● **ABOUT THIS EXERCISE**:
Lines outside the range are not wanted. Give again exactly the lines between the line holding "- **From Passive" and the line holding "## 📄 **License**", inclusive, from the listing below.
___ LISTED ENTRIES ___
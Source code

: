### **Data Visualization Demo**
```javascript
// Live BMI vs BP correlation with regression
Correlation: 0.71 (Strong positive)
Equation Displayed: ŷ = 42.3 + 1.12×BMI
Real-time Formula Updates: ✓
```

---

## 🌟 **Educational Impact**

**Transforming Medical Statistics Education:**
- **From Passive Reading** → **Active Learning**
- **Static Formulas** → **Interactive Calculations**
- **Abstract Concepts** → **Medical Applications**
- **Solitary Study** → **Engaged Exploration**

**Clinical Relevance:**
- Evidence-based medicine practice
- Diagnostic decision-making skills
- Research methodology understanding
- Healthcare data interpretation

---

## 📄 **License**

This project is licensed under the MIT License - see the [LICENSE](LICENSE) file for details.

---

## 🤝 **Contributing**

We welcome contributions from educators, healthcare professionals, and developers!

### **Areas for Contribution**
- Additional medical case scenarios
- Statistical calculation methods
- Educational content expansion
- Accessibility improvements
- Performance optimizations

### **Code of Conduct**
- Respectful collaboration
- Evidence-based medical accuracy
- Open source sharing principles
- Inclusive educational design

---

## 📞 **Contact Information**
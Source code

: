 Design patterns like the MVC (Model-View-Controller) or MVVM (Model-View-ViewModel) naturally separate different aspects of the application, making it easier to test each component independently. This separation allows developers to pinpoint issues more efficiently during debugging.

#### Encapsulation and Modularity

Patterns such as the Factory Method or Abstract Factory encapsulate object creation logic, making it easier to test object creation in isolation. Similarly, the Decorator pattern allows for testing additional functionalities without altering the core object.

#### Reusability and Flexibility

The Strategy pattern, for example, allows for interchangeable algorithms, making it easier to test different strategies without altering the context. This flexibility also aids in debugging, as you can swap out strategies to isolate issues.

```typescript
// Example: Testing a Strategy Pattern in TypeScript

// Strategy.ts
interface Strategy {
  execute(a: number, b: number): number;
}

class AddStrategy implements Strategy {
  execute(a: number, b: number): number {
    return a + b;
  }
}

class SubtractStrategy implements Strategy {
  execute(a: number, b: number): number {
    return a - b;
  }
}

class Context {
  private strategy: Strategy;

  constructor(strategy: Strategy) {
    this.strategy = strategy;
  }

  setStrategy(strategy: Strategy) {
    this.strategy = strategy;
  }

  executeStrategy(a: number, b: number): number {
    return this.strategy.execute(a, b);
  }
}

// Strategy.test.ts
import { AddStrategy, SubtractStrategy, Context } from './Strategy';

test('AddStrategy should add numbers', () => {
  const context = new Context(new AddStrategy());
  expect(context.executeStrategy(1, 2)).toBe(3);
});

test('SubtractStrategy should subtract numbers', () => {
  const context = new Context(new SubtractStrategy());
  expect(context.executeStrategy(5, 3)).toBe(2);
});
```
___
● **EXPECTED ANSWER**:
- **From Passive Reading** → **Active Learning**
- **Static Formulas** → **Interactive Calculations**
- **Abstract Concepts** → **Medical Applications**
- **Solitary Study** → **Engaged Exploration**

**Clinical Relevance:**
- Evidence-based medicine practice
- Diagnostic decision-making skills
- Research methodology understanding
- Healthcare data interpretation

---

## 📄 **License**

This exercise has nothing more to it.